* _PROBLEM_: Could you transcribe the records below exactly, leaving out every picture?

* _Extracted records_:
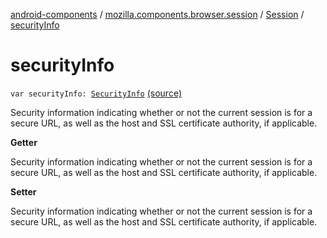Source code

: [android-components](../../index.md) / [mozilla.components.browser.session](../index.md) / [Session](index.md) / [securityInfo](./security-info.md)

# securityInfo

`var securityInfo: `[`SecurityInfo`](-security-info/index.md) [(source)](https://github.com/mozilla-mobile/android-components/blob/master/components/browser/session/src/main/java/mozilla/components/browser/session/Session.kt#L199)

Security information indicating whether or not the current session is
for a secure URL, as well as the host and SSL certificate authority, if applicable.

**Getter**

Security information indicating whether or not the current session is
for a secure URL, as well as the host and SSL certificate authority, if applicable.

**Setter**

Security information indicating whether or not the current session is
for a secure URL, as well as the host and SSL certificate authority, if applicable.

* _REPLY_:
Source code

: [android-components](../../index.md) / [mozilla.components.browser.session](../index.md) / [Session](index.md) / [securityInfo](./security-info.md)

# securityInfo

`var securityInfo: `[`SecurityInfo`](-security-info/index.md) [(source)](https://github.com/mozilla-mobile/android-components/blob/master/components/browser/session/src/main/java/mozilla/components/browser/session/Session.kt#L199)

Security information indicating whether or not the current session is
for a secure URL, as well as the host and SSL certificate authority, if applicable.

**Getter**

Security information indicating whether or not the current session is
for a secure URL, as well as the host and SSL certificate authority, if applicable.

**Setter**

Security information indicating whether or not the current session is
for a secure URL, as well as the host and SSL certificate authority, if applicable.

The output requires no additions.